▶ **Exercise description**: Where the records below show a line containing "Passwordless sudo is", start copying; end with the line containing "## First Steps", and copy it too.

▶ **Task data**:
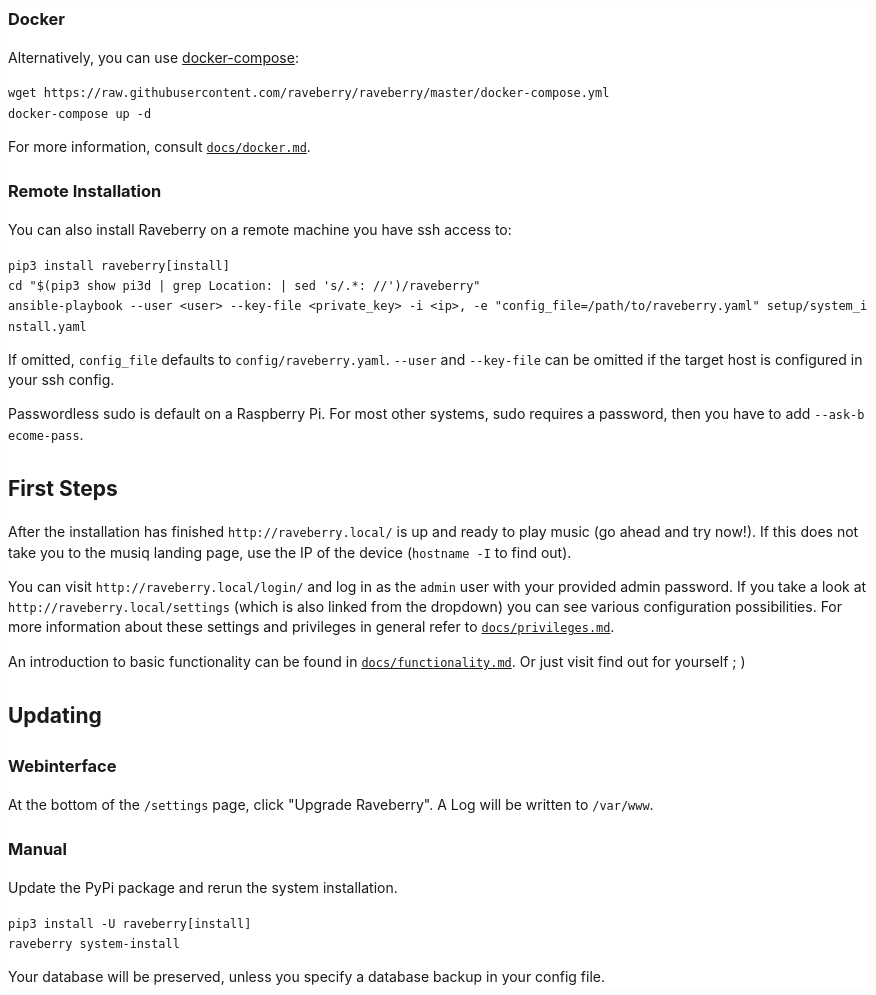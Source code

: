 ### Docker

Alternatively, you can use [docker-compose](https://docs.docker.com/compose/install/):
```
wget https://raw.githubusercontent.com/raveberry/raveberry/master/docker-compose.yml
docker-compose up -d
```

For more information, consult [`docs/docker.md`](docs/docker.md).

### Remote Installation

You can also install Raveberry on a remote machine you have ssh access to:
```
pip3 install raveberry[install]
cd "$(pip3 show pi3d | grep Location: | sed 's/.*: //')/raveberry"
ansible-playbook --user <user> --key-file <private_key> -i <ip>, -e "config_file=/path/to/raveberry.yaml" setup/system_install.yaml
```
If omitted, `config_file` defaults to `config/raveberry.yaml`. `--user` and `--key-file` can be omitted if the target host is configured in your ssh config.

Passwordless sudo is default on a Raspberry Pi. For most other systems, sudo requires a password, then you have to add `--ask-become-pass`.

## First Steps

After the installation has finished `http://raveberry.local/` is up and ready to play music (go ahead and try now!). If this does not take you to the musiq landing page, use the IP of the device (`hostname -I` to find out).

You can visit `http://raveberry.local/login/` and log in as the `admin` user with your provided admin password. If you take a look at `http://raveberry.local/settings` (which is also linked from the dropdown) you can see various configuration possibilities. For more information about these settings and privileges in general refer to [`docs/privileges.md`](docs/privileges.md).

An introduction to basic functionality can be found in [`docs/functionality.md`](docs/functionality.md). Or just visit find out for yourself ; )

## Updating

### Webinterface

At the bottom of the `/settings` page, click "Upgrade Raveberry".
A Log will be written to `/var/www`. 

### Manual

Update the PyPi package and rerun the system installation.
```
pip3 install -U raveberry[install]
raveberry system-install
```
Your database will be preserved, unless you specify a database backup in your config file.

▶ **Output below**:
Passwordless sudo is default on a Raspberry Pi. For most other systems, sudo requires a password, then you have to add `--ask-become-pass`.

## First Steps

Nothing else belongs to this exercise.